While the Caledonia Regional News resisted this temptation to transform reality, many other media outlets did not. One can imagine then the relief felt by those caught in the middle (including those at the Caledonia Regional News) when someone from the outside was finally going to tell their story to a wider audience in a factually correct manner.
Read the rest of this article, including Bill Jackson’s journalistic philosophy that set him and the Regional apart as true ‘watchdogs of democracy’…
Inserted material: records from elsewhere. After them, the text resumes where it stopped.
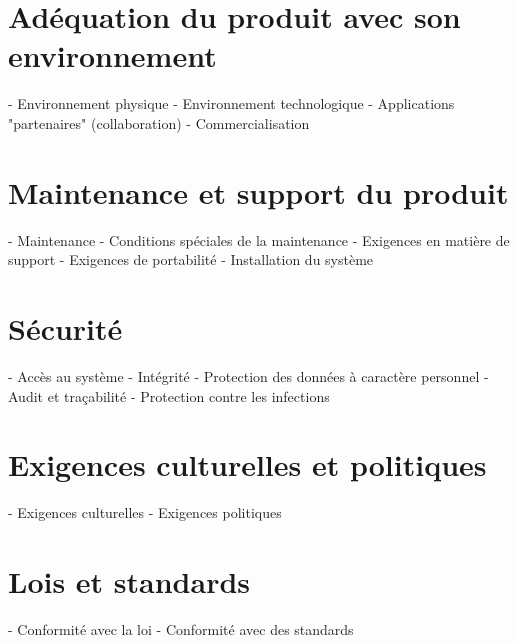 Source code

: \section{Adéquation du produit avec son environnement}
- Environnement physique
- Environnement technologique
- Applications "partenaires" (collaboration)
- Commercialisation

\section{Maintenance et support du produit}
- Maintenance
- Conditions spéciales de la maintenance
- Exigences en matière de support
- Exigences de portabilité
- Installation du système

\section{Sécurité}
- Accès au système
- Intégrité
- Protection des données à caractère personnel
- Audit et traçabilité
- Protection contre les infections

\section{Exigences culturelles et politiques}
- Exigences culturelles
- Exigences politiques

\section{Lois et standards}
- Conformité avec la loi
- Conformité avec des standards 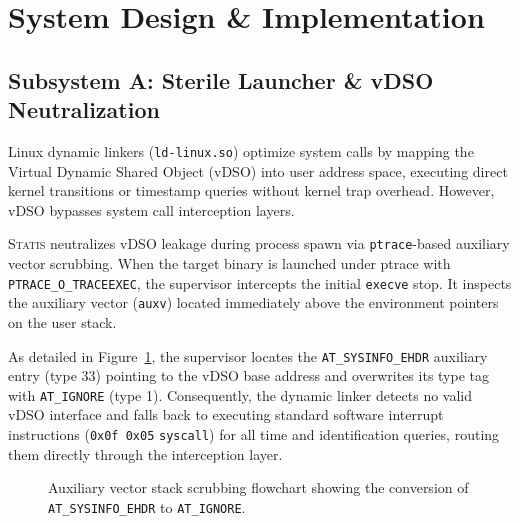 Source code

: \documentclass[twocolumn,10pt,sigconf,nonacm]{acmart}
\begin{document}
\section{System Design \& Implementation}

\subsection{Subsystem A: Sterile Launcher \& vDSO Neutralization}
Linux dynamic linkers (\texttt{ld-linux.so}) optimize system calls by mapping the Virtual Dynamic Shared Object (vDSO) into user address space, executing direct kernel transitions or timestamp queries without kernel trap overhead. However, vDSO bypasses system call interception layers.

\textsc{Statis} neutralizes vDSO leakage during process spawn via \texttt{ptrace}-based auxiliary vector scrubbing. When the target binary is launched under ptrace with \texttt{PTRACE\_O\_TRACEEXEC}, the supervisor intercepts the initial \texttt{execve} stop. It inspects the auxiliary vector (\texttt{auxv}) located immediately above the environment pointers on the user stack.

As detailed in Figure~\ref{fig:auxv_flow}, the supervisor locates the \texttt{AT\_SYSINFO\_EHDR} auxiliary entry (type 33) pointing to the vDSO base address and overwrites its type tag with \texttt{AT\_IGNORE} (type 1). Consequently, the dynamic linker detects no valid vDSO interface and falls back to executing standard software interrupt instructions (\texttt{0x0f 0x05} \texttt{syscall}) for all time and identification queries, routing them directly through the interception layer.

\begin{figure}[t]
\centering
{}
\caption{Auxiliary vector stack scrubbing flowchart showing the conversion of \texttt{AT\_SYSINFO\_EHDR} to \texttt{AT\_IGNORE}.}
\label{fig:auxv_flow}
\end{figure}
\end{document}
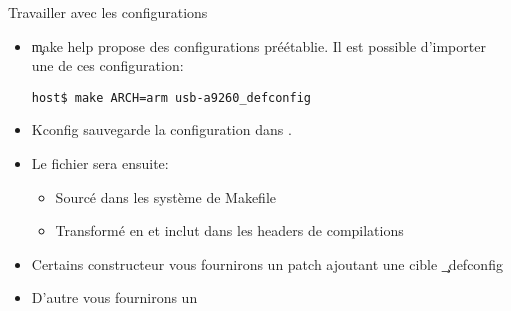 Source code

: \begin{frame}[fragile=singleslide]{Travailler avec les configurations}
  \begin{itemize} 
  \item \c{make  help} propose des configurations  préétablie. Il est
    possible d'importer une de ces configuration:
    \begin{lstlisting} 
host$ make ARCH=arm usb-a9260_defconfig
    \end{lstlisting} 
  \item Kconfig sauvegarde la configuration dans . 
  \item Le fichier  sera ensuite:
    \begin{itemize} 
    \item Sourcé dans les système de Makefile
    \item Transformé  en  et inclut
      dans les headers de compilations
    \end{itemize} 
  \item Certains  constructeur vous  fournirons un patch  ajoutant une
    cible \c{_defconfig}
  \item D'autre vous fournirons un 
\end{itemize} 
\end{frame} 

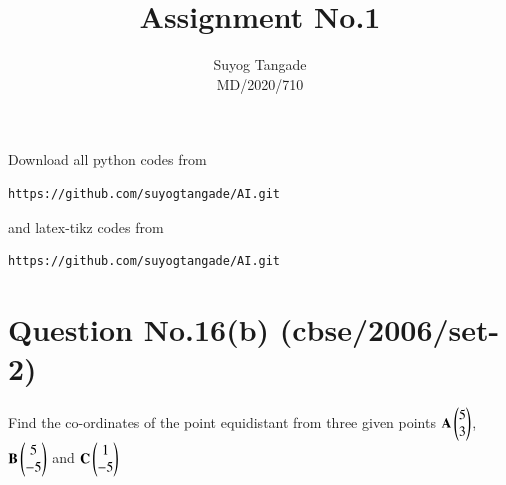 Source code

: \documentclass[journal,12pt,twocolumn]{IEEEtran}
\begin{document}
\def\rightbox#1{\makebox[0in][r]{#1}}
\def\centbox#1{\makebox[0in]{#1}}
\def\topbox#1{\raisebox{-\baselineskip}[0in][0in]{#1}}
\def\midbox#1{\raisebox{-0.5\baselineskip}[0in][0in]{#1}}
\vspace{3cm}
\title{Assignment No.1} 
\author{Suyog Tangade\\MD/2020/710} 
\maketitle
\newpage
\bigskip
\renewcommand{\thefigure}{\theenumi}
\renewcommand{\thetable}{\theenumi}
Download all python codes from
\begin{lstlisting}
https://github.com/suyogtangade/AI.git
\end{lstlisting}
%
and latex-tikz codes from
%
\begin{lstlisting}
https://github.com/suyogtangade/AI.git
\end{lstlisting}
%
\section{Question No.16(b) (cbse/2006/set-2)}

Find the co-ordinates of the point equidistant from three given points $\mathbf{A}\begin{pmatrix}5\\3\end{pmatrix}$, $\mathbf{B}\begin{pmatrix}5\\-5\end{pmatrix}$ and $\mathbf{C}\begin{pmatrix}1\\-5\end{pmatrix}$ 
\solution
\end{document}
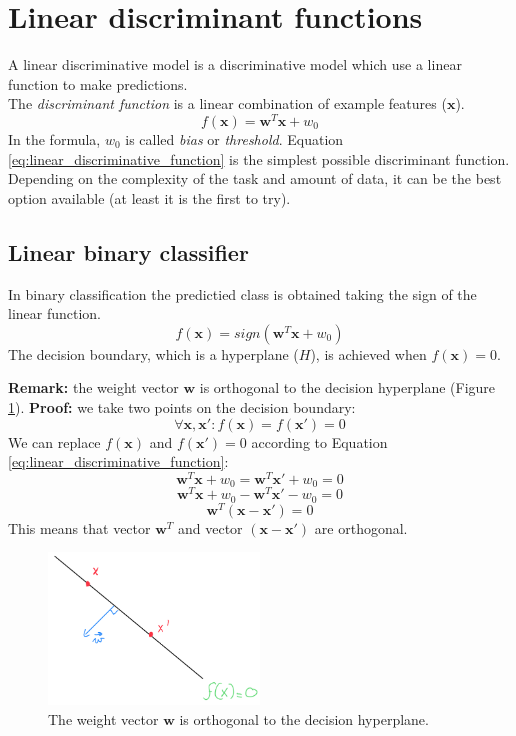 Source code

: \section{Linear discriminant functions}
A linear discriminative model is a discriminative model which use a linear function to make predictions.\\
The \textit{discriminant function} is a linear combination of example features ($\pmb{x}$).
\begin{equation}
\label{eq:linear_discriminative_function}
    f(\pmb{x}) = \pmb{w}^T \pmb{x} + w_0
\end{equation}
In the formula, $w_0$ is called \textit{bias} or \textit{threshold}. Equation \ref{eq:linear_discriminative_function} is the simplest possible discriminant function. Depending on the complexity of the task and amount of data, it can be the best option available (at least it is the first to try).

\subsection{Linear binary classifier}
In binary classification the predictied class is obtained taking the sign of the linear function.
\begin{equation}
    f(\pmb{x}) = \mathit{sign}(\pmb{w}^T \pmb{x} + w_0)
\end{equation}
The decision boundary, which is a hyperplane ($H$), is achieved when $f(\pmb{x})=0$. \newline

\textbf{Remark:} the weight vector $\pmb{w}$ is orthogonal to the decision hyperplane (Figure \ref{fig:linearBinaryClassifier}). \textbf{Proof:} we take two points on the decision boundary:
$$\forall \pmb{x}, \pmb{x}' : f(\pmb{x}) = f(\pmb{x}') = 0$$
We can replace $f(\pmb{x})$ and $f(\pmb{x}') = 0$ according to Equation \ref{eq:linear_discriminative_function}:
$$\pmb{w}^T \pmb{x} + w_0 = \pmb{w}^T \pmb{x}' + w_0 = 0$$
$$\pmb{w}^T \pmb{x} + w_0 - \pmb{w}^T \pmb{x}' - w_0 = 0$$
$$\pmb{w}^T (\pmb{x} - \pmb{x}') = 0$$
This means that vector $\pmb{w}^T$ and vector $(\pmb{x} - \pmb{x}')$ are orthogonal.

\begin{figure}
    \centering
    \includegraphics[width=0.5\textwidth]{images/linearBinaryClassifier.png}
    \caption{The weight vector $\pmb{w}$ is orthogonal to the decision hyperplane.}
    \label{fig:linearBinaryClassifier}
\end{figure}

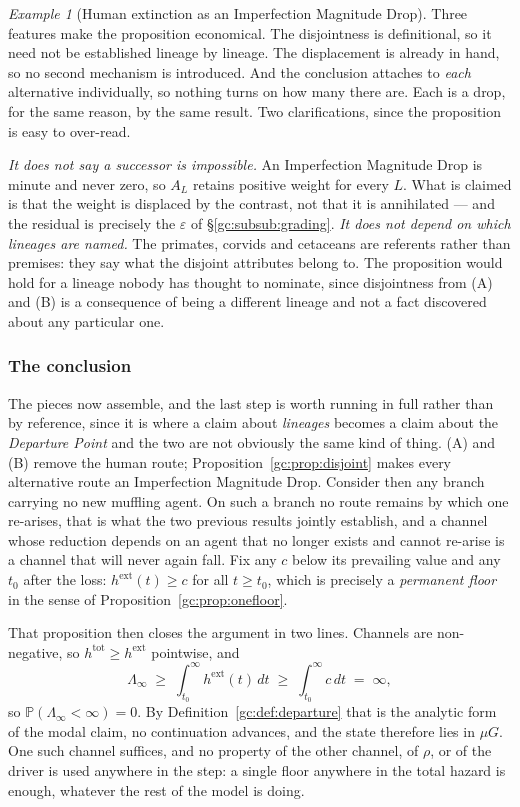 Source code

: \documentclass[11pt]{article}
\numberwithin{equation}{section}
\theoremstyle{plain}
\theoremstyle{definition}
\theoremstyle{remark}
\newtheorem{example}[theorem]{Example}
\newcommand{\PP}{\mathbb{P}}
\begin{document}
\begin{example}[Human extinction as an Imperfection Magnitude Drop]
Three features make the proposition economical. The disjointness is
definitional, so it need not be established lineage by lineage. The
displacement is already in hand, so no second mechanism is introduced.
And the conclusion attaches to \emph{each} alternative individually, so
nothing turns on how many there are. Each is a drop, for the same
reason, by the same result. Two clarifications, since the proposition is easy to over-read.

\emph{It does not say a successor is impossible.} An Imperfection
Magnitude Drop is minute and never zero, so $A_L$ retains positive
weight for every $L$. What is claimed is that the weight is displaced
by the contrast, not that it is annihilated --- and the residual is
precisely the $\varepsilon$ of \S\ref{gc:subsub:grading}. \emph{It does not depend on which lineages are named.} The primates,
corvids and cetaceans are referents rather than premises: they say what
the disjoint attributes belong to. The proposition would hold for a
lineage nobody has thought to nominate, since disjointness from (A) and
(B) is a consequence of being a different lineage and not a fact
discovered about any particular one.

\subsubsection{The conclusion}\label{gc:subsub:imdconclusion}

The pieces now assemble, and the last step is worth running in full
rather than by reference, since it is where a claim about \emph{lineages}
becomes a claim about the \emph{Departure Point} and the two are not
obviously the same kind of thing. (A) and (B) remove the human route;
Proposition~\ref{gc:prop:disjoint} makes every alternative route an
Imperfection Magnitude Drop. Consider then any branch carrying no new
muffling agent. On such a branch no route remains by which one
re-arises, that is what the two previous results jointly establish, and a channel whose reduction depends on an agent that no longer
exists and cannot re-arise is a channel that will never again fall.
Fix any $c$ below its prevailing value and any $t_0$ after the loss:
$h^{\mathrm{ext}}(t)\ge c$ for all $t\ge t_0$, which is precisely a
\emph{permanent floor} in the sense of
Proposition~\ref{gc:prop:onefloor}.

That proposition then closes the argument in two lines. Channels are
non-negative, so $h^{\mathrm{tot}}\ge h^{\mathrm{ext}}$ pointwise, and
\[
\Lambda_\infty\;\ge\;\int_{t_0}^{\infty}h^{\mathrm{ext}}(t)\,dt
\;\ge\;\int_{t_0}^{\infty}c\,dt\;=\;\infty ,
\]
so $\PP(\Lambda_\infty<\infty)=0$. By
Definition~\ref{gc:def:departure} that is the analytic form of the
modal claim, no continuation advances, and the state therefore
lies in $\mu G$. One such channel suffices, and no property of the
other channel, of $\rho$, or of the driver is used anywhere in the
step: a single floor anywhere in the total hazard is enough, whatever
the rest of the model is doing.


\end{example}
\end{document}
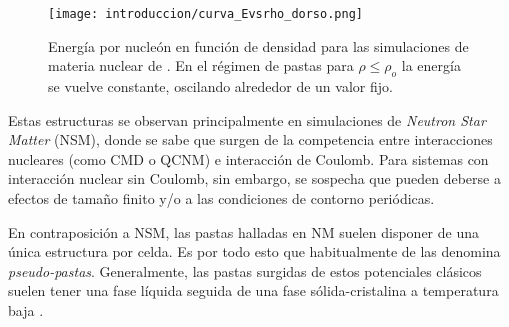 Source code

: \begin{figure}[H]
	\centering
	\texttt{[image: introduccion/curva\_Evsrho\_dorso.png]}
	\caption{Energía por nucleón en función de densidad para las simulaciones de materia nuclear de \cite{Dorso2018}.
	En el régimen de pastas para $\rho\leq\rho_o$ la energía se vuelve constante, oscilando alrededor de un valor fijo.}
	\label{fig:curva_Evsrho_dorso}
\end{figure}

Estas estructuras se observan principalmente en simulaciones de \textit{Neutron Star Matter} (NSM)\cite{Alcain}, donde se sabe que surgen de la competencia entre interacciones nucleares (como CMD o QCNM) e interacción de Coulomb. 
Para sistemas con interacción nuclear sin Coulomb, sin embargo, se sospecha que pueden deberse a efectos de tamaño finito y/o a las condiciones de contorno periódicas.

En contraposición a NSM, las pastas halladas en NM suelen disponer de una única estructura por celda.
Es por todo esto que habitualmente de las denomina \textit{pseudo-pastas}.
Generalmente, las pastas surgidas de estos potenciales clásicos suelen tener una fase líquida seguida de una fase sólida-cristalina a temperatura baja \cite{Dorso2018,Alcain,Dorso2019}. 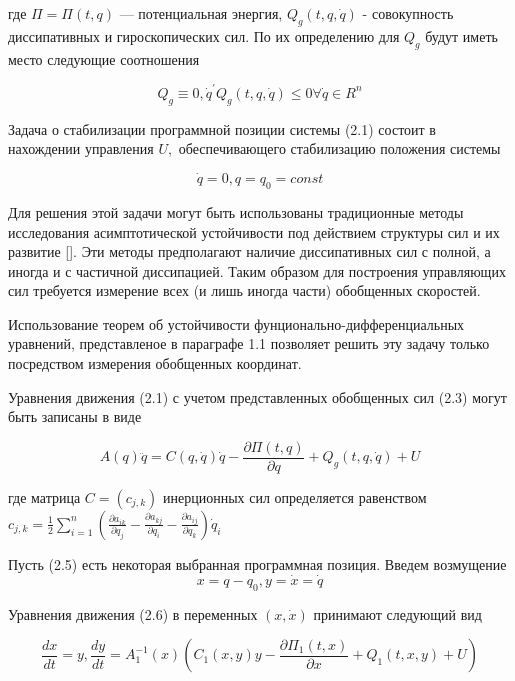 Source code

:  где $\Pi = \Pi(t, q)$ --- потенциальная энергия, $Q_g(t, q, \dot q)$ - совокупность диссипативных и гироскопических сил. По их определению для $Q_g$ будут иметь место следующие соотношения
 
 \begin{equation}
   Q_g \equiv 0, \dot q^{'} Q_g (t, q, \dot q) \le 0 \forall \dot q \in R^n
 \end{equation}
 
Задача о стабилизации программной позиции системы (2.1) состоит в нахождении управления $U,$ обеспечивающего стабилизацию положения системы 

\begin{equation}
\dot q = 0, q = q_0 = const
\end{equation}

Для решения этой задачи могут быть использованы традиционные методы исследования асимптотической устойчивости под действием структуры сил и их развитие []. Эти методы предполагают наличие диссипативных сил с полной, а иногда и с частичной диссипацией. Таким образом для построения управляющих сил требуется измерение всех (и лишь иногда части) обобщенных скоростей. 

Использование теорем об устойчивости фунционально-дифференциальных уравнений, представленое в параграфе 1.1 позволяет решить эту задачу только посредством измерения обобщенных координат.

Уравнения движения (2.1) с учетом представленных обобщенных сил (2.3) могут быть записаны в виде 

 \begin{equation}
 A(q) \ddot q = C(q, \dot q) \dot q - \frac{\partial \Pi(t, q)}{\partial q} + Q_g(t, q, \dot q) + U
 \end{equation}

 где матрица $C = (c_{j,k})$ инерционных сил определяется равенством $c_{j,k} = \frac12 \sum_{i =1}^{n} (\frac{\partial a_{ik} } {\partial q_j} - \frac{\partial a_{kj}}{\partial q_i} - \frac{\partial a_{ij}}{\partial q_k}) \dot q_i$

Пусть (2.5) есть некоторая выбранная программная позиция. Введем возмущение
\begin{equation}
x = q - q_0, y = \dot x = \dot q
\end{equation}
 
Уравнения движения (2.6) в переменных $(x, \dot x)$ принимают следующий вид 

\begin{equation}
\frac{dx}{dt} = y, \frac{dy}{dt} = A^{-1}_1(x) (C_1(x, y) y - \frac{\partial \Pi_1 (t, x)}{\partial x} + Q_1 (t, x, y) + U)
\end{equation}

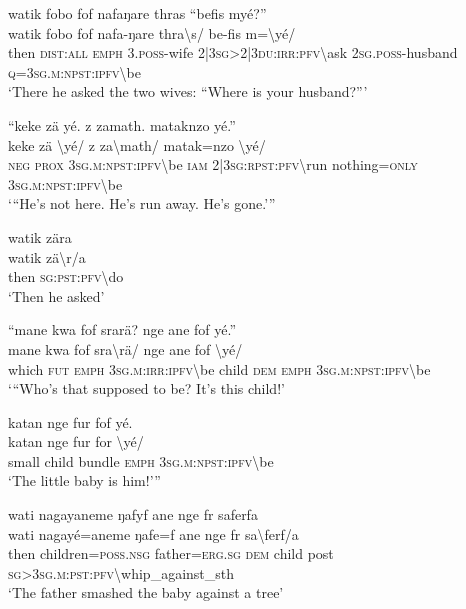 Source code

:\ea\label{ex:9:a2337}
watik fobo fof nafaŋare thras ``befis myé?''\\
\gll watik	fobo	fof	nafa-ŋare	thra{\textbackslash}s/	be-fis	m={\textbackslash}yé/\\
     then	\textsc{dist}:\textsc{all}	\textsc{emph}	3.\textsc{poss}-wife	2|3\textsc{sg}>2|3\textsc{du}:\textsc{irr}:\textsc{pfv}{\textbackslash}ask	2\textsc{sg}.\textsc{poss}-husband	\textsc{q}=3\textsc{sg}.\textsc{m}:\textsc{npst}:\textsc{ipfv}{\textbackslash}be\\
\glt `There he asked the two wives: ``Where is your husband?'''
\z

\ea\label{ex:9:a2340}
``keke zä yé. z zamath. mataknzo yé.''\\
\gll keke	zä	{\textbackslash}yé/	z	za{\textbackslash}math/	matak=nzo	{\textbackslash}yé/\\
     \textsc{neg}	\textsc{prox}	3\textsc{sg}.\textsc{m}:\textsc{npst}:\textsc{ipfv}{\textbackslash}be	\textsc{iam}	2|3\textsc{sg}:\textsc{rpst}:\textsc{pfv}{\textbackslash}run	nothing=\textsc{only}	3\textsc{sg}.\textsc{m}:\textsc{npst}:\textsc{ipfv}{\textbackslash}be\\
\glt `{``}He's not here. He's run away. He's gone.'''
\z

\ea\label{ex:9:a4927}
watik zära\\
\gll watik	zä{\textbackslash}r/a\\
     then	\textsc{sg}:\textsc{pst}:\textsc{pfv}{\textbackslash}do\\
\glt `Then he asked'
\z

\ea\label{ex:9:a2342}
``mane kwa fof srarä? nge ane fof yé.''\\
\gll mane	kwa	fof	sra{\textbackslash}rä/	nge	ane	fof	{\textbackslash}yé/\\
     which	\textsc{fut}	\textsc{emph}	3\textsc{sg}.\textsc{m}:\textsc{irr}:\textsc{ipfv}{\textbackslash}be	child	\textsc{dem}	\textsc{emph}	3\textsc{sg}.\textsc{m}:\textsc{npst}:\textsc{ipfv}{\textbackslash}be\\
\glt `{``}Who's that supposed to be? It's this child!'
\z

\ea\label{ex:9:a4928}
katan nge fur fof yé.\\
\gll katan	nge	fur	for	{\textbackslash}yé/\\
     small	child	bundle	\textsc{emph}	3\textsc{sg}.\textsc{m}:\textsc{npst}:\textsc{ipfv}{\textbackslash}be\\
\glt `The little baby is him!'''
\z

\ea\label{ex:9:a2343}
wati nagayaneme ŋafyf ane nge fr saferfa\\
\gll wati	nagayé=aneme	ŋafe=f	ane	nge	fr	sa{\textbackslash}ferf/a\\
     then	children=\textsc{poss}.\textsc{nsg}	father=\textsc{erg}.\textsc{sg}	\textsc{dem}	child	post	\textsc{sg}>3\textsc{sg}.\textsc{m}:\textsc{pst}:\textsc{pfv}{\textbackslash}whip\_against\_sth\\
\glt `The father smashed the baby against a tree'
\z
- IFPS-Canada, Dec 07/10: Kudos to Caledonia Regional News and Bill Jackson
I have, over the past few years, done my best in various posts to recognize Bill Jackson and the Regional for fulfilling what I believe are the highest standards of journalism. The contrast between the Regional and other so-called mainstream media could not be more stark. Check out the links/references in these stories:
- VoiceofCanada, July 08/10: Are media ‘scum’ McHale letter to Dunnville Chronicle
- VoiceofCanada, March 01/09: McGuinty’s Ipperwash Cover-up: The Caledonia Legacy (Regional is 1st to help us tell this important story!)
- VoiceofCanada, Nov 05/10: Shoddy Caledonia journalism continues…
- VoiceofCanada, Dec 01/10: Gary McHale to CBC: Why conservatives cannot trust the CBC (“I guess the CBC needed a body in the morgue before the story could run.”)
- VoiceofCanada, Dec 05/07: Brantford Expositor endorses violence against civil rights activist
I once said the following about the Regional News and Bill Jackson and my opinion has not changed:
From the perspective of someone who has risked my safety, reputation, freedom and financial security to keep native thugs, corrupt police and politicians from destroying everything I value about my country I’ll take one Bill Jackson and The Regional over the Spectator, Expositor, Toronto Star, Toronto Sun and CBC combined.
When the politicians and police finally realize that no realistic landclaim solution is possible if they continue to ignore the innocent victims of landclaim lawlessness it will be due in no small part because one courageous newspaper and a gutsy reporter held true to the highest and finest ideals of journalism in a town where fear has silenced so many.
- VoiceofCanada, July 23/08: Ryerson Review of Journalism: McHale & Vandermaas important news sources for Caledonia dispute
I have, from time to time, quoted British publisher Lord Northcliffe (1865-1922) who said, “News is what somebody somewhere wants to suppress; all the rest is advertising.” I think the highest compliment I could pay Bill Jackson and the Regional News is that they know the difference between news and advertising.
Many thanks to IFPS-Canada for taking time to recognize some of the ‘good guys.’